A large proportion of the cost, disruption, pollution and exposure to natural disasters in a city would be eliminated if there were no infrastructure. Imagine no sewage or gas pipes, electricity poles or even sidewalks from which people leap into the face of approaching traffic. Poor sanitation such as leaking pipes kills half a million children under the age of five annually and costs $200 billion a year in healthcare costs and lost income worldwide.
We have seen a beginning of independence with houses ceasing to require telephone wires because mobile phones are used. However, a city where buildings are fully independent seems like a pipedream. Until now. The smart materials and robotics approach to smart cities is far more powerful than the initial IT and sensor centric approach and it is cracking the problem.
Passivedom Corporation sells a residence that grabs its own water from the atmosphere and treats its own sewage, its electric power being from its own solar panels. Separately, Microsoft co-founder Bill Gates unveiled a futuristic toilet in November 2018 that does not need water or sewers and uses chemicals to turn human waste into fertilizer. His foundation has committed $200 million and expects to spend the same amount again before the toilets are viable for widespread distribution.

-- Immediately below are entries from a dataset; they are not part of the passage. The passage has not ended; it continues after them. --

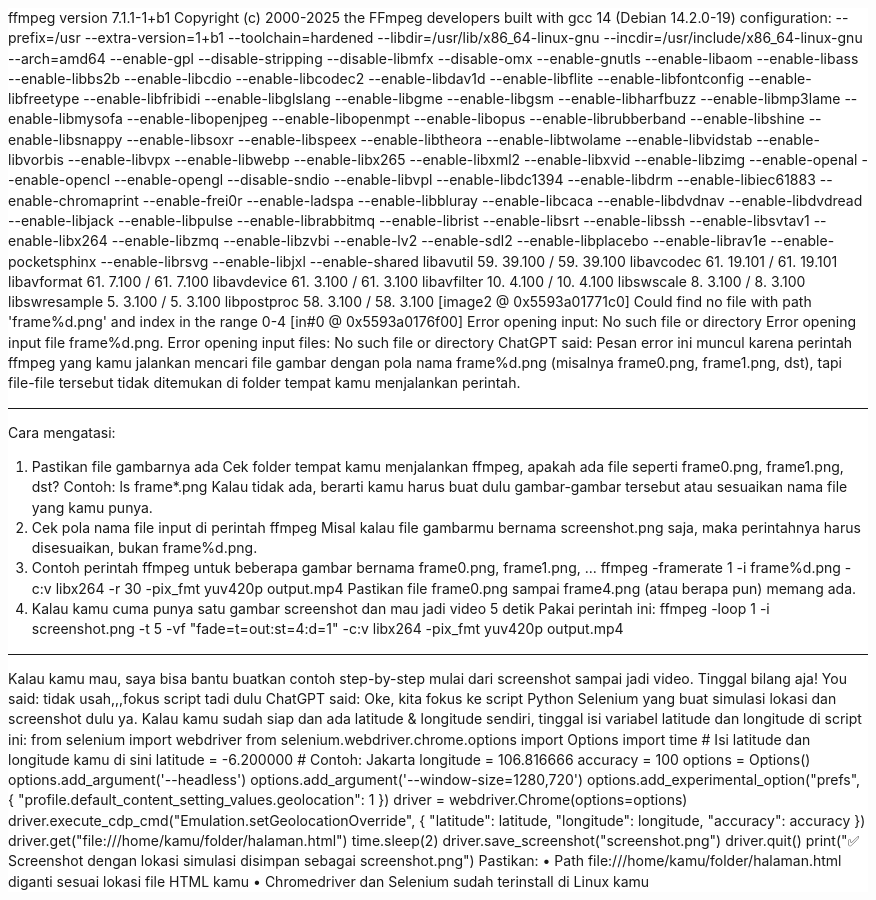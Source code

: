 ffmpeg version 7.1.1-1+b1 Copyright (c) 2000-2025 the FFmpeg developers built with gcc 14 (Debian 14.2.0-19) configuration: --prefix=/usr --extra-version=1+b1 --toolchain=hardened --libdir=/usr/lib/x86_64-linux-gnu --incdir=/usr/include/x86_64-linux-gnu --arch=amd64 --enable-gpl --disable-stripping --disable-libmfx --disable-omx --enable-gnutls --enable-libaom --enable-libass --enable-libbs2b --enable-libcdio --enable-libcodec2 --enable-libdav1d --enable-libflite --enable-libfontconfig --enable-libfreetype --enable-libfribidi --enable-libglslang --enable-libgme --enable-libgsm --enable-libharfbuzz --enable-libmp3lame --enable-libmysofa --enable-libopenjpeg --enable-libopenmpt --enable-libopus --enable-librubberband --enable-libshine --enable-libsnappy --enable-libsoxr --enable-libspeex --enable-libtheora --enable-libtwolame --enable-libvidstab --enable-libvorbis --enable-libvpx --enable-libwebp --enable-libx265 --enable-libxml2 --enable-libxvid --enable-libzimg --enable-openal --enable-opencl --enable-opengl --disable-sndio --enable-libvpl --enable-libdc1394 --enable-libdrm --enable-libiec61883 --enable-chromaprint --enable-frei0r --enable-ladspa --enable-libbluray --enable-libcaca --enable-libdvdnav --enable-libdvdread --enable-libjack --enable-libpulse --enable-librabbitmq --enable-librist --enable-libsrt --enable-libssh --enable-libsvtav1 --enable-libx264 --enable-libzmq --enable-libzvbi --enable-lv2 --enable-sdl2 --enable-libplacebo --enable-librav1e --enable-pocketsphinx --enable-librsvg --enable-libjxl --enable-shared libavutil 59. 39.100 / 59. 39.100 libavcodec 61. 19.101 / 61. 19.101 libavformat 61. 7.100 / 61. 7.100 libavdevice 61. 3.100 / 61. 3.100 libavfilter 10. 4.100 / 10. 4.100 libswscale 8. 3.100 / 8. 3.100 libswresample 5. 3.100 / 5. 3.100 libpostproc 58. 3.100 / 58. 3.100 [image2 @ 0x5593a01771c0] Could find no file with path 'frame%d.png' and index in the range 0-4 [in#0 @ 0x5593a0176f00] Error opening input: No such file or directory Error opening input file frame%d.png. Error opening input files: No such file or directory 
ChatGPT said:
Pesan error ini muncul karena perintah ffmpeg yang kamu jalankan mencari file gambar dengan pola nama frame%d.png (misalnya frame0.png, frame1.png, dst), tapi file-file tersebut tidak ditemukan di folder tempat kamu menjalankan perintah.
________________________________________
Cara mengatasi:
1.	Pastikan file gambarnya ada
Cek folder tempat kamu menjalankan ffmpeg, apakah ada file seperti frame0.png, frame1.png, dst?
Contoh:
ls frame*.png 
Kalau tidak ada, berarti kamu harus buat dulu gambar-gambar tersebut atau sesuaikan nama file yang kamu punya.
2.	Cek pola nama file input di perintah ffmpeg
Misal kalau file gambarmu bernama screenshot.png saja, maka perintahnya harus disesuaikan, bukan frame%d.png.
3.	Contoh perintah ffmpeg untuk beberapa gambar bernama frame0.png, frame1.png, ...
ffmpeg -framerate 1 -i frame%d.png -c:v libx264 -r 30 -pix_fmt yuv420p output.mp4 
Pastikan file frame0.png sampai frame4.png (atau berapa pun) memang ada.
4.	Kalau kamu cuma punya satu gambar screenshot dan mau jadi video 5 detik
Pakai perintah ini:
ffmpeg -loop 1 -i screenshot.png -t 5 -vf "fade=t=out:st=4:d=1" -c:v libx264 -pix_fmt yuv420p output.mp4 
________________________________________
Kalau kamu mau, saya bisa bantu buatkan contoh step-by-step mulai dari screenshot sampai jadi video. Tinggal bilang aja!
You said:
tidak usah,,,fokus script tadi dulu
ChatGPT said:
Oke, kita fokus ke script Python Selenium yang buat simulasi lokasi dan screenshot dulu ya.
Kalau kamu sudah siap dan ada latitude & longitude sendiri, tinggal isi variabel latitude dan longitude di script ini:
from selenium import webdriver from selenium.webdriver.chrome.options import Options import time # Isi latitude dan longitude kamu di sini latitude = -6.200000 # Contoh: Jakarta longitude = 106.816666 accuracy = 100 options = Options() options.add_argument('--headless') options.add_argument('--window-size=1280,720') options.add_experimental_option("prefs", { "profile.default_content_setting_values.geolocation": 1 }) driver = webdriver.Chrome(options=options) driver.execute_cdp_cmd("Emulation.setGeolocationOverride", { "latitude": latitude, "longitude": longitude, "accuracy": accuracy }) driver.get("file:///home/kamu/folder/halaman.html") time.sleep(2) driver.save_screenshot("screenshot.png") driver.quit() print("✅ Screenshot dengan lokasi simulasi disimpan sebagai screenshot.png") 
Pastikan:
•	Path file:///home/kamu/folder/halaman.html diganti sesuai lokasi file HTML kamu
•	Chromedriver dan Selenium sudah terinstall di Linux kamu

"The current toilet simply sends the waste away in the water, whereas these toilets don't have the sewer," Gates said. "They take both the liquids and solids and do chemical work on it, including burning it in most cases."
During a speech he held up a jar of human faeces to illustrate the importance of improving sanitation. "It's a good reminder that in there could be 200 trillion rotavirus cells, 20 billion Shigella bacteria, and 100,000 parasitic worm eggs," he said. He expects the market for the toilets to be over $6 billion by 2030. There is big money in smart cities based on smart materials. Solar roads that self-deice and charge vehicles at speed are being installed in China in 2022. They cost millions of dollars per kilometre so this will become another multi-billion dollar zero-emission business with good payback.
The IDTechEx report, "Smart City Opportunities: Infrastructure, Systems, Materials 2019-2029" covers independence of food, power and water for cities and even the buildings within them. It gives many ways a city can produce hundreds of megawatts itself. Megawatts from the new solar windows and cladding on a high rise gives affordable, secure, clean, electric cooking, HVAC, lighting and services not hostage to utility price rises. Since most cities are on a large river or the sea, boost that with the new plug-and-play wave, tidal and tethered-drone wind power with minimal intermittency and therefore minimal energy storage. Combinations will be tuned to demand profile through the day - far more efficient than energy storage. Little or no poisonous, flammable, large, heavy, short-lived battery is needed. Fit-and-forget clean supercapacitors often suffice. Indeed, there are now two routes to supercapacitors hitting the energy density of successful lithium-ion batteries in 2012 as explained in the IDTechEx report, "Supercapacitor Materials and Technology Roadmap 2019-2039".
The Facebook-funded smart city by Toronto will not have sidewalks because only gentle robot shuttles and people will pass. Most new smart cities target zero-emission energy independence, ban private cars (a dangerous waste of space) and provide free public transport. Transport is pure electric with energy independence thanks to solar bodywork and wind turbines erecting when stationary. An interim stage is intermittent rails, overhead catenary and solar bodywork doing top up charging. Buses and trucks need one fifth of the battery then and they can take more passengers and cargo. Does installing a hydrogen grid for fuel cells at buildings and in vehicles fit in the trend to little or no infrastructure? Well, no but monster Class 8 trucks and light rail have a window of opportunity for fuel cells charged only at end of route, provided we start making the hydrogen without emissions, such as "free" manufacture when wind turbines and solar are over-producing.
One may even wonder if independent clean buildings can reverse the move to cities if country living becomes more viable, luxurious and easily connected to city life by low-cost, maintenance-free, energy-independent aircraft and road transport. In the meantime, the electric vehicle business is changing rapidly. In ten years from now the largest output will no longer be electric bikes but robot weeders, mostly powered by on-board solar: no infrastructure again.